### Aim of the exercise
Every record that follows must be set down word for word.

[Saved entries]
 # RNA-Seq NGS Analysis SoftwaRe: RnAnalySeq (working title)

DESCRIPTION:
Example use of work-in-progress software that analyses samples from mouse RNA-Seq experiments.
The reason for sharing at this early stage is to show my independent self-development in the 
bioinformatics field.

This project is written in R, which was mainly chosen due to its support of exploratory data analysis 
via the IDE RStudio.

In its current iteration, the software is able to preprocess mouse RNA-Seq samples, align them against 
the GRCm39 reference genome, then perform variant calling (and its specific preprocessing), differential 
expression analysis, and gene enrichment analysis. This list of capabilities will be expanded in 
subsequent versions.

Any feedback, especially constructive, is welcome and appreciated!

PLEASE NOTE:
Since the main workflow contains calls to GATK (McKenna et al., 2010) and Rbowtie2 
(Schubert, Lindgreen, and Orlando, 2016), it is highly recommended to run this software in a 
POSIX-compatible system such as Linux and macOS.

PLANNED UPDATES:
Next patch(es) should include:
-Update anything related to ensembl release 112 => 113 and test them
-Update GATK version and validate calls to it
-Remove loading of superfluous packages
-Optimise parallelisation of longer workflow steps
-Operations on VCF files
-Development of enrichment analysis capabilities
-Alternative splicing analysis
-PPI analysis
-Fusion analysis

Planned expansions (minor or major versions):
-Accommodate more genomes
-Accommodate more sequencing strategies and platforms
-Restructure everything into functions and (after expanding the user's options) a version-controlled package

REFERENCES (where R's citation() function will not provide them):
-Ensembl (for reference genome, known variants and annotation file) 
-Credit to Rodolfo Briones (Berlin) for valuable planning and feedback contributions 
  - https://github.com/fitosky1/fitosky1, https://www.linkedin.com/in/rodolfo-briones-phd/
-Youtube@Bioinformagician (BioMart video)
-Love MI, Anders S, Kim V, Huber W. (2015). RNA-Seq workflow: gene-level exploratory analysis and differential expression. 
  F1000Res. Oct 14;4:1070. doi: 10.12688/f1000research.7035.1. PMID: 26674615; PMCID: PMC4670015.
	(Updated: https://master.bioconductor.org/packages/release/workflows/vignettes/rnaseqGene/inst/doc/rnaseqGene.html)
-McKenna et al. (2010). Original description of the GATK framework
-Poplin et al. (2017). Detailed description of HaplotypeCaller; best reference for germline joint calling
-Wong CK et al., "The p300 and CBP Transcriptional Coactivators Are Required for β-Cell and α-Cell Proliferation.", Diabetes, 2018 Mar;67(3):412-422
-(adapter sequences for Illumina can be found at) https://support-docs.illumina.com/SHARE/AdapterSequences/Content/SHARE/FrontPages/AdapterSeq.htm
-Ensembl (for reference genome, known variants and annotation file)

### Answer
 # RNA-Seq NGS Analysis SoftwaRe: RnAnalySeq (working title)

DESCRIPTION:
Example use of work-in-progress software that analyses samples from mouse RNA-Seq experiments.
The reason for sharing at this early stage is to show my independent self-development in the 
bioinformatics field.

This project is written in R, which was mainly chosen due to its support of exploratory data analysis 
via the IDE RStudio.

In its current iteration, the software is able to preprocess mouse RNA-Seq samples, align them against 
the GRCm39 reference genome, then perform variant calling (and its specific preprocessing), differential 
expression analysis, and gene enrichment analysis. This list of capabilities will be expanded in 
subsequent versions.

Any feedback, especially constructive, is welcome and appreciated!

PLEASE NOTE:
Since the main workflow contains calls to GATK (McKenna et al., 2010) and Rbowtie2 
(Schubert, Lindgreen, and Orlando, 2016), it is highly recommended to run this software in a 
POSIX-compatible system such as Linux and macOS.

PLANNED UPDATES:
Next patch(es) should include:
-Update anything related to ensembl release 112 => 113 and test them
-Update GATK version and validate calls to it
-Remove loading of superfluous packages
-Optimise parallelisation of longer workflow steps
-Operations on VCF files
-Development of enrichment analysis capabilities
-Alternative splicing analysis
-PPI analysis
-Fusion analysis

Planned expansions (minor or major versions):
-Accommodate more genomes
-Accommodate more sequencing strategies and platforms
-Restructure everything into functions and (after expanding the user's options) a version-controlled package

REFERENCES (where R's citation() function will not provide them):
-Ensembl (for reference genome, known variants and annotation file) 
-Credit to Rodolfo Briones (Berlin) for valuable planning and feedback contributions 
  - https://github.com/fitosky1/fitosky1, https://www.linkedin.com/in/rodolfo-briones-phd/
-Youtube@Bioinformagician (BioMart video)
-Love MI, Anders S, Kim V, Huber W. (2015). RNA-Seq workflow: gene-level exploratory analysis and differential expression. 
  F1000Res. Oct 14;4:1070. doi: 10.12688/f1000research.7035.1. PMID: 26674615; PMCID: PMC4670015.
	(Updated: https://master.bioconductor.org/packages/release/workflows/vignettes/rnaseqGene/inst/doc/rnaseqGene.html)
-McKenna et al. (2010). Original description of the GATK framework
-Poplin et al. (2017). Detailed description of HaplotypeCaller; best reference for germline joint calling
-Wong CK et al., "The p300 and CBP Transcriptional Coactivators Are Required for β-Cell and α-Cell Proliferation.", Diabetes, 2018 Mar;67(3):412-422
-(adapter sequences for Illumina can be found at) https://support-docs.illumina.com/SHARE/AdapterSequences/Content/SHARE/FrontPages/AdapterSeq.htm
-Ensembl (for reference genome, known variants and annotation file)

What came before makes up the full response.